* Work order
Output what the records say, word for word, with no images.

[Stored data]

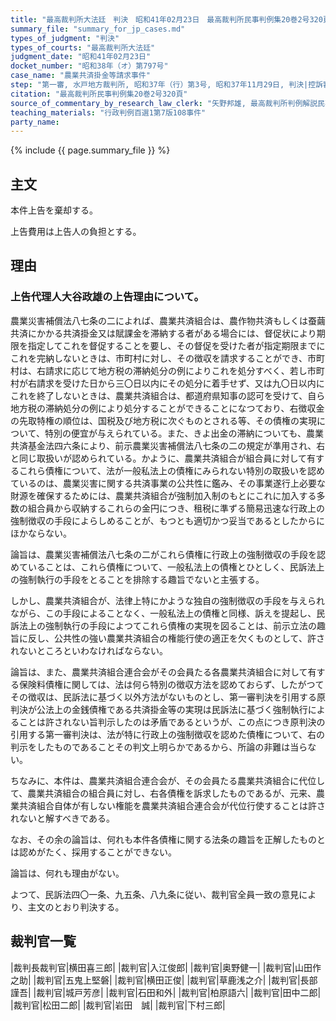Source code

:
 ```yaml
---
title: "最高裁判所大法廷　判決　昭和41年02月23日　最高裁判所民事判例集20巻2号320頁"
summary_file: "summary_for_jp_cases.md"
types_of_judgment: "判決"
types_of_courts: "最高裁判所大法廷"
judgment_date: "昭和41年02月23日"
docket_number: "昭和38年（オ）第797号"
case_name: "農業共済掛金等請求事件"
step: "第一審, 水戸地方裁判所, 昭和37年（行）第3号, 昭和37年11月29日, 判決|控訴審, 東京高等裁判所, , 昭和38年4月10日, 判決"
citation: "最高裁判所民事判例集20巻2号320頁"
source_of_commentary_by_research_law_clerk: "矢野邦雄, 最高裁判所判例解説民事篇昭和41年度64頁"
teaching_materials: "行政判例百選1第7版108事件"
party_name:
---
```




{% include {{ page.summary_file }}  %}






## 主文



本件上告を棄却する。

上告費用は上告人の負担とする。





## 理由



### 上告代理人大谷政雄の上告理由について。

農業災害補償法八七条の二によれば、農業共済組合は、農作物共済もしくは蚕繭共済にかかる共済掛金又は賦課金を滞納する者がある場合には、督促状により期限を指定してこれを督促することを要し、その督促を受けた者が指定期限までにこれを完納しないときは、市町村に対し、その徴収を請求することができ、市町村は、右請求に応じて地方税の滞納処分の例によりこれを処分すべく、若し市町村が右請求を受けた日から三〇日以内にその処分に着手せず、又は九〇日以内にこれを終了しないときは、農業共済組合は、都道府県知事の認可を受けて、自ら地方税の滞納処分の例により処分することができることになつており、右徴収金の先取特権の順位は、国税及び地方税に次ぐものとされる等、その債権の実現について、特別の便宜が与えられている。また、きよ出金の滞納についても、農業共済基金法四六条により、前示農業災害補償法八七条の二の規定が準用され、右と同じ取扱いが認められている。かように、農業共済組合が組合員に対して有するこれら債権について、法が一般私法上の債権にみられない特別の取扱いを認めているのは、農業災害に関する共済事業の公共性に鑑み、その事業遂行上必要な財源を確保するためには、農業共済組合が強制加入制のもとにこれに加入する多数の組合員から収納するこれらの金円につき、租税に準ずる簡易迅速な行政上の強制徴収の手段によらしめることが、もつとも適切かつ妥当であるとしたからにほかならない。

論旨は、農業災害補償法八七条の二がこれら債権に行政上の強制徴収の手段を認めていることは、これら債権について、一般私法上の債権とひとしく、民訴法上の強制執行の手段をとることを排除する趣旨でないと主張する。

しかし、農業共済組合が、法律上特にかような独自の強制徴収の手段を与えられながら、この手段によることなく、一般私法上の債権と同様、訴えを提起し、民訴法上の強制執行の手段によつてこれら債権の実現を図ることは、前示立法の趣旨に反し、公共性の強い農業共済組合の権能行使の適正を欠くものとして、許されないところといわなければならない。

論旨は、また、農業共済組合連合会がその会員たる各農業共済組合に対して有する保険料債権に関しては、法は何ら特別の徴収方法を認めておらず、したがつてその徴収は、民訴法に基づく以外方法がないものとし、第一審判決を引用する原判決が公法上の金銭債権である共済掛金等の実現は民訴法に基づく強制執行によることは許されない旨判示したのは矛盾であるというが、この点につき原判決の引用する第一審判決は、法が特に行政上の強制徴収を認めた債権について、右の判示をしたものであることその判文上明らかであるから、所論の非難は当らない。

ちなみに、本件は、農業共済組合連合会が、その会員たる農業共済組合に代位して、農業共済組合の組合員に対し、右各債権を訴求したものであるが、元来、農業共済組合自体が有しない権能を農業共済組合連合会が代位行使することは許されないと解すべきである。

なお、その余の論旨は、何れも本件各債権に関する法条の趣旨を正解したものとは認めがたく、採用することができない。

論旨は、何れも理由がない。

よつて、民訴法四〇一条、九五条、八九条に従い、裁判官全員一致の意見により、主文のとおり判決する。

## 裁判官一覧

|裁判長裁判官|横田喜三郎|
|裁判官|入江俊郎|
|裁判官|奥野健一|
|裁判官|山田作之助|
|裁判官|五鬼上堅磐|
|裁判官|横田正俊|
|裁判官|草鹿浅之介|
|裁判官|長部謹吾|
|裁判官|城戸芳彦|
|裁判官|石田和外|
|裁判官|柏原語六|
|裁判官|田中二郎|
|裁判官|松田二郎|
|裁判官|岩田　誠|
|裁判官|下村三郎|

* Finished task
Source code

:
 ```yaml
---
title: "最高裁判所大法廷　判決　昭和41年02月23日　最高裁判所民事判例集20巻2号320頁"
summary_file: "summary_for_jp_cases.md"
types_of_judgment: "判決"
types_of_courts: "最高裁判所大法廷"
judgment_date: "昭和41年02月23日"
docket_number: "昭和38年（オ）第797号"
case_name: "農業共済掛金等請求事件"
step: "第一審, 水戸地方裁判所, 昭和37年（行）第3号, 昭和37年11月29日, 判決|控訴審, 東京高等裁判所, , 昭和38年4月10日, 判決"
citation: "最高裁判所民事判例集20巻2号320頁"
source_of_commentary_by_research_law_clerk: "矢野邦雄, 最高裁判所判例解説民事篇昭和41年度64頁"
teaching_materials: "行政判例百選1第7版108事件"
party_name:
---
```




{% include {{ page.summary_file }}  %}






## 主文



本件上告を棄却する。

上告費用は上告人の負担とする。





## 理由



### 上告代理人大谷政雄の上告理由について。

農業災害補償法八七条の二によれば、農業共済組合は、農作物共済もしくは蚕繭共済にかかる共済掛金又は賦課金を滞納する者がある場合には、督促状により期限を指定してこれを督促することを要し、その督促を受けた者が指定期限までにこれを完納しないときは、市町村に対し、その徴収を請求することができ、市町村は、右請求に応じて地方税の滞納処分の例によりこれを処分すべく、若し市町村が右請求を受けた日から三〇日以内にその処分に着手せず、又は九〇日以内にこれを終了しないときは、農業共済組合は、都道府県知事の認可を受けて、自ら地方税の滞納処分の例により処分することができることになつており、右徴収金の先取特権の順位は、国税及び地方税に次ぐものとされる等、その債権の実現について、特別の便宜が与えられている。また、きよ出金の滞納についても、農業共済基金法四六条により、前示農業災害補償法八七条の二の規定が準用され、右と同じ取扱いが認められている。かように、農業共済組合が組合員に対して有するこれら債権について、法が一般私法上の債権にみられない特別の取扱いを認めているのは、農業災害に関する共済事業の公共性に鑑み、その事業遂行上必要な財源を確保するためには、農業共済組合が強制加入制のもとにこれに加入する多数の組合員から収納するこれらの金円につき、租税に準ずる簡易迅速な行政上の強制徴収の手段によらしめることが、もつとも適切かつ妥当であるとしたからにほかならない。

論旨は、農業災害補償法八七条の二がこれら債権に行政上の強制徴収の手段を認めていることは、これら債権について、一般私法上の債権とひとしく、民訴法上の強制執行の手段をとることを排除する趣旨でないと主張する。

しかし、農業共済組合が、法律上特にかような独自の強制徴収の手段を与えられながら、この手段によることなく、一般私法上の債権と同様、訴えを提起し、民訴法上の強制執行の手段によつてこれら債権の実現を図ることは、前示立法の趣旨に反し、公共性の強い農業共済組合の権能行使の適正を欠くものとして、許されないところといわなければならない。

論旨は、また、農業共済組合連合会がその会員たる各農業共済組合に対して有する保険料債権に関しては、法は何ら特別の徴収方法を認めておらず、したがつてその徴収は、民訴法に基づく以外方法がないものとし、第一審判決を引用する原判決が公法上の金銭債権である共済掛金等の実現は民訴法に基づく強制執行によることは許されない旨判示したのは矛盾であるというが、この点につき原判決の引用する第一審判決は、法が特に行政上の強制徴収を認めた債権について、右の判示をしたものであることその判文上明らかであるから、所論の非難は当らない。

ちなみに、本件は、農業共済組合連合会が、その会員たる農業共済組合に代位して、農業共済組合の組合員に対し、右各債権を訴求したものであるが、元来、農業共済組合自体が有しない権能を農業共済組合連合会が代位行使することは許されないと解すべきである。

なお、その余の論旨は、何れも本件各債権に関する法条の趣旨を正解したものとは認めがたく、採用することができない。

論旨は、何れも理由がない。

よつて、民訴法四〇一条、九五条、八九条に従い、裁判官全員一致の意見により、主文のとおり判決する。

## 裁判官一覧

|裁判長裁判官|横田喜三郎|
|裁判官|入江俊郎|
|裁判官|奥野健一|
|裁判官|山田作之助|
|裁判官|五鬼上堅磐|
|裁判官|横田正俊|
|裁判官|草鹿浅之介|
|裁判官|長部謹吾|
|裁判官|城戸芳彦|
|裁判官|石田和外|
|裁判官|柏原語六|
|裁判官|田中二郎|
|裁判官|松田二郎|
|裁判官|岩田　誠|
|裁判官|下村三郎|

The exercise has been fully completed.